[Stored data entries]
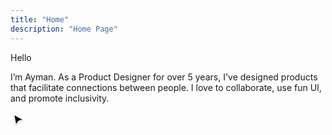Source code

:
 ```yaml
---
title: "Home"
description: "Home Page"
---
```


<div class="relative flex flex-col p-5 md:p-10 my-20 gap-2 rounded-3xl bg-color-accent font-normal text-neutral-800 dark:text-neutral border border-[rgba(255,255,255,.1)]">
  <p class="text-base m-0 bg-color-dim leading-8">Hello</p>
  <p class="text-xl font-normal  m-0 leading-8 bg-color-dim1">I’m Ayman. As a Product Designer for over 5 years, I've designed products that facilitate connections between people. I love to collaborate, use fun UI, and promote inclusivity.</p>

  <div class="absolute top-0 left-0 w-full h-full pointer-events-none">
    <span class="absolute top-[-.9px] left-0 w-[1000%] h-px bg-neutral translate-x-[-25%] bg-line-x"></span>
    <span class="absolute bottom-[-.9px] left-0 w-[1000%] h-px bg-neutral translate-x-[-25%] bg-line-x"></span>
    <span class="absolute top-0 left-[-.9px] h-[400%] w-px bg-neutral translate-y-[-50%] bg-line-y"></span>
    <span class="absolute top-0 right-[-.9px] h-[400%] w-px bg-neutral translate-y-[-50%] bg-line-y"></span>
    <span class="absolute bottom-[-35px] right-[-19px] translate-y-[-50%]">
      <svg xmlns="http://www.w3.org/2000/svg" width="24" height="25" viewBox="0 0 24 25" fill="none">
      <g filter="url(#filter0_d_669_1219)">
      <path d="M8.75418 20L5.62291 4.04089L20 11.9182L12.9181 13.9727L8.75418 20Z" fill="black"/>
      <path d="M8.75418 20L5.62291 4.04089L20 11.9182L12.9181 13.9727L8.75418 20Z" stroke="white"/>
      </g>
      <defs>
      <filter id="filter0_d_669_1219" x="2.92578" y="2.09058" width="20.3711" height="22.1735" filterUnits="userSpaceOnUse" color-interpolation-filters="sRGB">
      <feFlood flood-opacity="0" result="BackgroundImageFix"/>
      <feColorMatrix in="SourceAlpha" type="matrix" values="0 0 0 0 0 0 0 0 0 0 0 0 0 0 0 0 0 0 127 0" result="hardAlpha"/>
      <feOffset dy="1"/>
      <feGaussianBlur stdDeviation="1"/>
      <feComposite in2="hardAlpha" operator="out"/>
      <feColorMatrix type="matrix" values="0 0 0 0 0 0 0 0 0 0 0 0 0 0 0 0 0 0 0.25 0"/>
      <feBlend mode="normal" in2="BackgroundImageFix" result="effect1_dropShadow_669_1219"/>
      <feBlend mode="normal" in="SourceGraphic" in2="effect1_dropShadow_669_1219" result="shape"/>
      </filter>
      </defs>
      </svg>
      </span>
  </div>
</div>

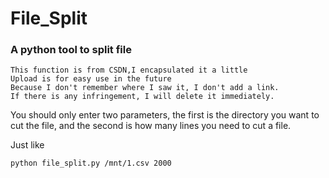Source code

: # File_Split
### A python tool to split file 

```
This function is from CSDN,I encapsulated it a little
Upload is for easy use in the future
Because I don't remember where I saw it, I don't add a link.
If there is any infringement, I will delete it immediately.
```
You should only enter two parameters, the first is the directory you want to cut the file, and the second is how many lines you need to cut a file.
  
  Just like


```python file_split.py /mnt/1.csv 2000```
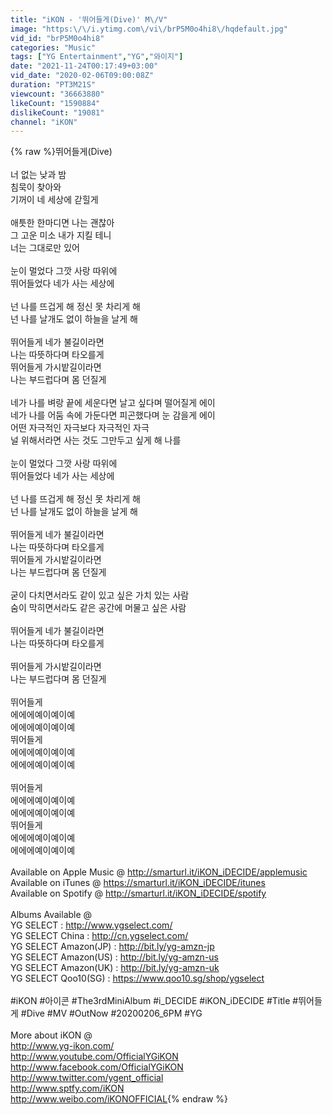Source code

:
 ```yaml
---
title: "iKON - '뛰어들게(Dive)' M\/V"
image: "https:\/\/i.ytimg.com\/vi\/brP5M0o4hi8\/hqdefault.jpg"
vid_id: "brP5M0o4hi8"
categories: "Music"
tags: ["YG Entertainment","YG","와이지"]
date: "2021-11-24T00:17:49+03:00"
vid_date: "2020-02-06T09:00:08Z"
duration: "PT3M21S"
viewcount: "36663880"
likeCount: "1590884"
dislikeCount: "19081"
channel: "iKON"
---
```

{% raw %}뛰어들게(Dive)<br /><br />너 없는 낮과 밤<br />침묵이 찾아와<br />기꺼이 네 세상에 갇힐게<br /><br />애틋한 한마디면 나는 괜찮아<br />그 고운 미소 내가 지킬 테니<br />너는 그대로만 있어<br /><br />눈이 멀었다 그깟 사랑 따위에<br />뛰어들었다 네가 사는 세상에<br /><br />넌 나를 뜨겁게 해 정신 못 차리게 해 <br />넌 나를 날개도 없이 하늘을 날게 해<br /><br />뛰어들게 네가 불길이라면<br />나는 따뜻하다며 타오를게<br />뛰어들게 가시밭길이라면<br />나는 부드럽다며 몸 던질게<br /><br />네가 나를 벼랑 끝에 세운다면 날고 싶다며 떨어질게 에이<br />네가 나를 어둠 속에 가둔다면 피곤했다며 눈 감을게 에이<br />어떤 자극적인 자극보다 자극적인 자극<br />널 위해서라면 사는 것도 그만두고 싶게 해 나를<br /><br />눈이 멀었다 그깟 사랑 따위에<br />뛰어들었다 네가 사는 세상에<br /><br />넌 나를 뜨겁게 해 정신 못 차리게 해 <br />넌 나를 날개도 없이 하늘을 날게 해<br /><br />뛰어들게 네가 불길이라면<br />나는 따뜻하다며 타오를게<br />뛰어들게 가시밭길이라면<br />나는 부드럽다며 몸 던질게<br /><br />굳이 다치면서라도 같이 있고 싶은 가치 있는 사람<br />숨이 막히면서라도 같은 공간에 머물고 싶은 사람<br /><br />뛰어들게 네가 불길이라면<br />나는 따뜻하다며 타오를게<br /><br />뛰어들게 가시밭길이라면<br />나는 부드럽다며 몸 던질게<br /><br />뛰어들게 <br />에에에예이예이예<br />에에에예이예이예  <br />뛰어들게<br />에에에예이예이예<br />에에에예이예이예<br /><br />뛰어들게 <br />에에에예이예이예<br />에에에예이예이예  <br />뛰어들게<br />에에에예이예이예<br />에에에예이예이예<br /><br />Available on Apple Music @ <a rel="nofollow" target="blank" href="http://smarturl.it/iKON_iDECIDE/applemusic">http://smarturl.it/iKON_iDECIDE/applemusic</a><br />Available on iTunes @ <a rel="nofollow" target="blank" href="https://smarturl.it/iKON_iDECIDE/itunes">https://smarturl.it/iKON_iDECIDE/itunes</a><br />Available on Spotify @ <a rel="nofollow" target="blank" href="http://smarturl.it/iKON_iDECIDE/spotify">http://smarturl.it/iKON_iDECIDE/spotify</a><br /><br />Albums Available @<br />YG SELECT : <a rel="nofollow" target="blank" href="http://www.ygselect.com/">http://www.ygselect.com/</a><br />YG SELECT China : <a rel="nofollow" target="blank" href="http://cn.ygselect.com/">http://cn.ygselect.com/</a><br />YG SELECT Amazon(JP) : <a rel="nofollow" target="blank" href="http://bit.ly/yg-amzn-jp">http://bit.ly/yg-amzn-jp</a><br />YG SELECT Amazon(US) : <a rel="nofollow" target="blank" href="http://bit.ly/yg-amzn-us">http://bit.ly/yg-amzn-us</a><br />YG SELECT Amazon(UK) : <a rel="nofollow" target="blank" href="http://bit.ly/yg-amzn-uk">http://bit.ly/yg-amzn-uk</a><br />YG SELECT Qoo10(SG) : <a rel="nofollow" target="blank" href="https://www.qoo10.sg/shop/ygselect">https://www.qoo10.sg/shop/ygselect</a><br /><br />#iKON #아이콘 #The3rdMiniAlbum #i_DECIDE #iKON_iDECIDE #Title #뛰어들게 #Dive #MV #OutNow #20200206_6PM #YG<br /><br />More about iKON @<br /><a rel="nofollow" target="blank" href="http://www.yg-ikon.com/">http://www.yg-ikon.com/</a><br /><a rel="nofollow" target="blank" href="http://www.youtube.com/OfficialYGiKON">http://www.youtube.com/OfficialYGiKON</a><br /><a rel="nofollow" target="blank" href="http://www.facebook.com/OfficialYGiKON">http://www.facebook.com/OfficialYGiKON</a><br /><a rel="nofollow" target="blank" href="http://www.twitter.com/ygent_official">http://www.twitter.com/ygent_official</a><br /><a rel="nofollow" target="blank" href="http://www.sptfy.com/iKON">http://www.sptfy.com/iKON</a><br /><a rel="nofollow" target="blank" href="http://www.weibo.com/iKONOFFICIAL">http://www.weibo.com/iKONOFFICIAL</a>{% endraw %}
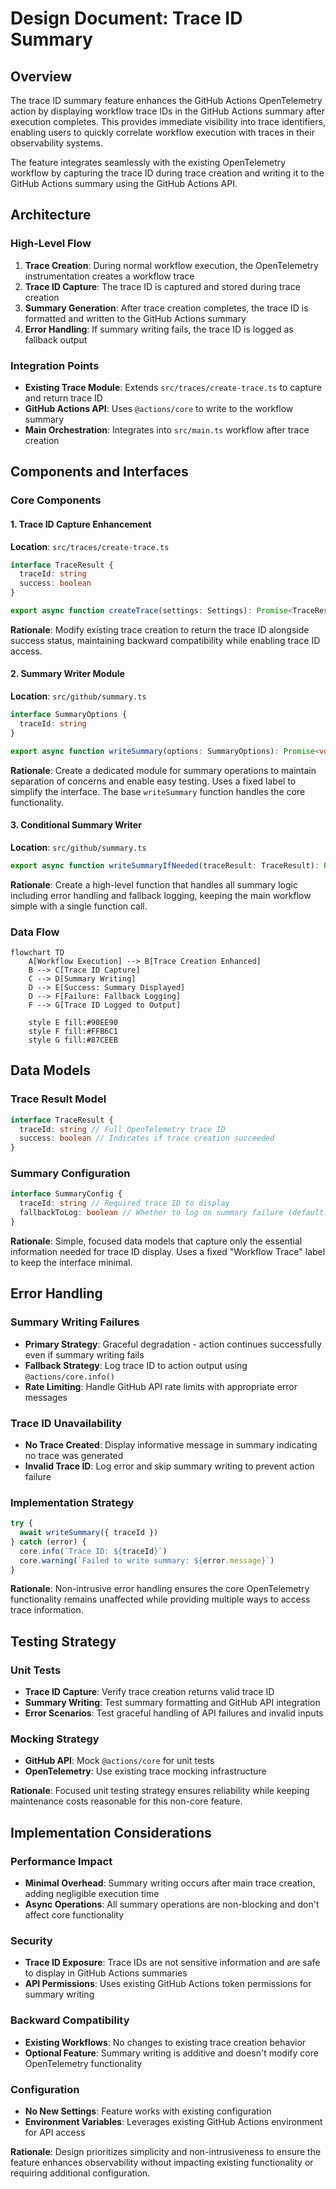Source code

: # Design Document: Trace ID Summary

## Overview

The trace ID summary feature enhances the GitHub Actions OpenTelemetry action by
displaying workflow trace IDs in the GitHub Actions summary after execution
completes. This provides immediate visibility into trace identifiers, enabling
users to quickly correlate workflow execution with traces in their observability
systems.

The feature integrates seamlessly with the existing OpenTelemetry workflow by
capturing the trace ID during trace creation and writing it to the GitHub
Actions summary using the GitHub Actions API.

## Architecture

### High-Level Flow

1. **Trace Creation**: During normal workflow execution, the OpenTelemetry
   instrumentation creates a workflow trace
2. **Trace ID Capture**: The trace ID is captured and stored during trace
   creation
3. **Summary Generation**: After trace creation completes, the trace ID is
   formatted and written to the GitHub Actions summary
4. **Error Handling**: If summary writing fails, the trace ID is logged as
   fallback output

### Integration Points

- **Existing Trace Module**: Extends `src/traces/create-trace.ts` to capture and
  return trace ID
- **GitHub Actions API**: Uses `@actions/core` to write to the workflow summary
- **Main Orchestration**: Integrates into `src/main.ts` workflow after trace
  creation

## Components and Interfaces

### Core Components

#### 1. Trace ID Capture Enhancement

**Location**: `src/traces/create-trace.ts`

```typescript
interface TraceResult {
  traceId: string
  success: boolean
}

export async function createTrace(settings: Settings): Promise<TraceResult>
```

**Rationale**: Modify existing trace creation to return the trace ID alongside
success status, maintaining backward compatibility while enabling trace ID
access.

#### 2. Summary Writer Module

**Location**: `src/github/summary.ts`

```typescript
interface SummaryOptions {
  traceId: string
}

export async function writeSummary(options: SummaryOptions): Promise<void>
```

**Rationale**: Create a dedicated module for summary operations to maintain
separation of concerns and enable easy testing. Uses a fixed label to simplify
the interface. The base `writeSummary` function handles the core functionality.

#### 3. Conditional Summary Writer

**Location**: `src/github/summary.ts`

```typescript
export async function writeSummaryIfNeeded(traceResult: TraceResult): Promise<void>
```

**Rationale**: Create a high-level function that handles all summary logic
including error handling and fallback logging, keeping the main workflow simple
with a single function call.

### Data Flow

```mermaid
flowchart TD
    A[Workflow Execution] --> B[Trace Creation Enhanced]
    B --> C[Trace ID Capture]
    C --> D[Summary Writing]
    D --> E[Success: Summary Displayed]
    D --> F[Failure: Fallback Logging]
    F --> G[Trace ID Logged to Output]

    style E fill:#90EE90
    style F fill:#FFB6C1
    style G fill:#87CEEB
```

## Data Models

### Trace Result Model

```typescript
interface TraceResult {
  traceId: string // Full OpenTelemetry trace ID
  success: boolean // Indicates if trace creation succeeded
}
```

### Summary Configuration

```typescript
interface SummaryConfig {
  traceId: string // Required trace ID to display
  fallbackToLog: boolean // Whether to log on summary failure (default: true)
}
```

**Rationale**: Simple, focused data models that capture only the essential
information needed for trace ID display. Uses a fixed "Workflow Trace" label to
keep the interface minimal.

## Error Handling

### Summary Writing Failures

- **Primary Strategy**: Graceful degradation - action continues successfully
  even if summary writing fails
- **Fallback Strategy**: Log trace ID to action output using
  `@actions/core.info()`
- **Rate Limiting**: Handle GitHub API rate limits with appropriate error
  messages

### Trace ID Unavailability

- **No Trace Created**: Display informative message in summary indicating no
  trace was generated
- **Invalid Trace ID**: Log error and skip summary writing to prevent action
  failure

### Implementation Strategy

```typescript
try {
  await writeSummary({ traceId })
} catch (error) {
  core.info(`Trace ID: ${traceId}`)
  core.warning(`Failed to write summary: ${error.message}`)
}
```

**Rationale**: Non-intrusive error handling ensures the core OpenTelemetry
functionality remains unaffected while providing multiple ways to access trace
information.

## Testing Strategy

### Unit Tests

- **Trace ID Capture**: Verify trace creation returns valid trace ID
- **Summary Writing**: Test summary formatting and GitHub API integration
- **Error Scenarios**: Test graceful handling of API failures and invalid inputs

### Mocking Strategy

- **GitHub API**: Mock `@actions/core` for unit tests
- **OpenTelemetry**: Use existing trace mocking infrastructure

**Rationale**: Focused unit testing strategy ensures reliability while keeping
maintenance costs reasonable for this non-core feature.

## Implementation Considerations

### Performance Impact

- **Minimal Overhead**: Summary writing occurs after main trace creation, adding
  negligible execution time
- **Async Operations**: All summary operations are non-blocking and don't affect
  core functionality

### Security

- **Trace ID Exposure**: Trace IDs are not sensitive information and are safe to
  display in GitHub Actions summaries
- **API Permissions**: Uses existing GitHub Actions token permissions for
  summary writing

### Backward Compatibility

- **Existing Workflows**: No changes to existing trace creation behavior
- **Optional Feature**: Summary writing is additive and doesn't modify core
  OpenTelemetry functionality

### Configuration

- **No New Settings**: Feature works with existing configuration
- **Environment Variables**: Leverages existing GitHub Actions environment for
  API access

**Rationale**: Design prioritizes simplicity and non-intrusiveness to ensure the
feature enhances observability without impacting existing functionality or
requiring additional configuration.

§ What the exercise asks:
All lines in the data above from the one with "### Integration Points" through the one with "#### 1. Trace ID Capture Enhancement" must be repeated exactly, and no others.

§ Answer for the task:
### Integration Points

- **Existing Trace Module**: Extends `src/traces/create-trace.ts` to capture and
  return trace ID
- **GitHub Actions API**: Uses `@actions/core` to write to the workflow summary
- **Main Orchestration**: Integrates into `src/main.ts` workflow after trace
  creation

## Components and Interfaces

### Core Components

#### 1. Trace ID Capture Enhancement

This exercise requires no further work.